41-й помолчал. Было видно, что ему и самому не по себе… А когда заговорил, то голос ложился призрачно, устало и тихо, как снег во мраке дверного проема.
— Вы ещё не поняли? Это и есть Голоснежный. Он мог прийти из леса, но им могла быть и красавица — ведь никто её не видел.

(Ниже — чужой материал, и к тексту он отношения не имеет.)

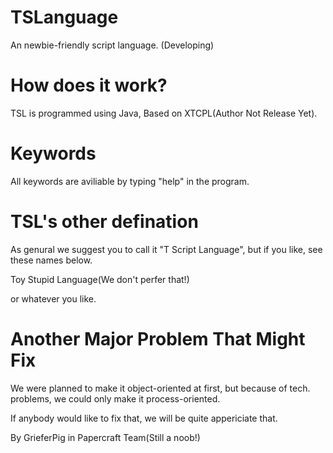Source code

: # TSLanguage
An newbie-friendly script language. (Developing)

# How does it work?

TSL is programmed using Java, Based on XTCPL(Author Not Release Yet).

# Keywords

All keywords are aviliable by typing "help" in the program.

# TSL's other defination

As genural we suggest you to call it "T Script Language", but if you like, see these names below.

Toy Stupid Language(We don't perfer that!)

or whatever you like.

# Another Major Problem That Might Fix

We were planned to make it object-oriented at first, but because of tech. problems, we could only make it process-oriented.

If anybody would like to fix that, we will be quite appericiate that.


By GrieferPig in Papercraft Team(Still a noob!)

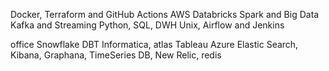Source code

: Docker, Terraform and GitHub Actions
AWS
Databricks
Spark and Big Data
Kafka and Streaming
Python, SQL, DWH
Unix, Airflow and Jenkins


office
Snowflake
DBT
Informatica, atlas
Tableau
Azure
Elastic Search, Kibana, Graphana, TimeSeries DB, New Relic, redis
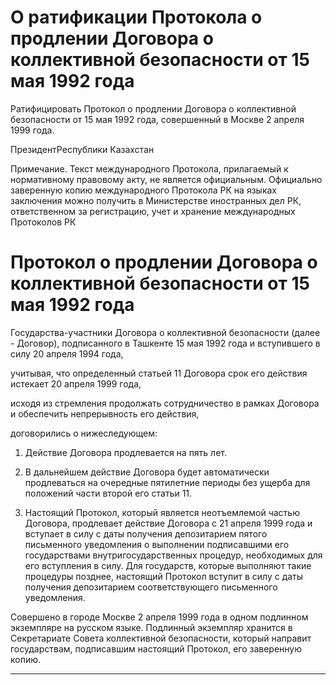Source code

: # О ратификации Протокола о продлении Договора о коллективной безопасности от 15 мая 1992 года

Ратифицировать Протокол о продлении Договора о коллективной безопасности от 15 мая 1992 года, совершенный в Москве 2 апреля 1999 года.

ПрезидентРеспублики Казахстан

Примечание. Текст международного Протокола, прилагаемый к нормативному правовому акту, не является официальным. Официально заверенную копию международного Протокола РК на языках заключения можно получить в Министерстве иностранных дел РК, ответственном за регистрацию, учет и хранение международных Протоколов РК

# Протокол о продлении Договора о коллективной безопасности от 15 мая 1992 года

Государства-участники Договора о коллективной безопасности (далее - Договор), подписанного в Ташкенте 15 мая 1992 года и вступившего в силу 20 апреля 1994 года,

учитывая, что определенный статьей 11 Договора срок его действия истекает 20 апреля 1999 года,

исходя из стремления продолжать сотрудничество в рамках Договора и обеспечить непрерывность его действия,

договорились о нижеследующем:

1. Действие Договора продлевается на пять лет.

2. В дальнейшем действие Договора будет автоматически продлеваться на очередные пятилетние периоды без ущерба для положений части второй его статьи 11.

3. Настоящий Протокол, который является неотъемлемой частью Договора, продлевает действие Договора с 21 апреля 1999 года и вступает в силу с даты получения депозитарием пятого письменного уведомления о выполнении подписавшими его государствами внутригосударственных процедур, необходимых для его вступления в силу. Для государств, которые выполняют такие процедуры позднее, настоящий Протокол вступит в силу с даты получения депозитарием соответствующего письменного уведомления.

Совершено в городе Москве 2 апреля 1999 года в одном подлинном экземпляре на русском языке. Подлинный экземпляр хранится в Секретариате Совета коллективной безопасности, который направит государствам, подписавшим настоящий Протокол, его заверенную копию.

* * *

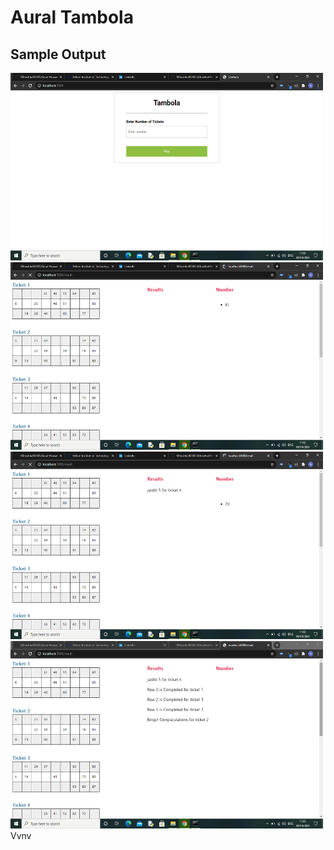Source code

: # Aural Tambola

## Sample Output

<img  height="300" width="500" alt="" src="https://github.com/KKhushhalR2405/Aural-Housie/blob/master/output/ss1.png" />

<br>
<img  height="300" width="500" alt="" src="https://github.com/KKhushhalR2405/Aural-Housie/blob/master/output/ss2.png" />

<br>
<img  height="300" width="500" alt="" src="https://github.com/KKhushhalR2405/Aural-Housie/blob/master/output/ss3.png" />

<br>
<img  height="300" width="500" alt="" src="https://github.com/KKhushhalR2405/Aural-Housie/blob/master/output/ss4.png" />
Vvnv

Может, её и вовсе не было, а пела из башни служанка, прикидывавшаяся немой? Может, это произошло с юношей, потерявшим себя в звуковом пятне? Куда делись слуги, сопровождавшие князя? Может, он уезжал лишь для отвода глаз? Что на самом деле скрывалось в башне? Что на самом деле диктовал князь юноше? Родилось ли чудовище этой ночью или не уходило никогда? Кто сохранил эту историю, если князь, увидев конец своего рода, пал с коня замёртво, и живых больше никого не осталось? Как вы могли попросить меня рассказать её, если никогда не слышали о ней? И, наконец, — зачем я, рассказывая, присочинил горный городишко?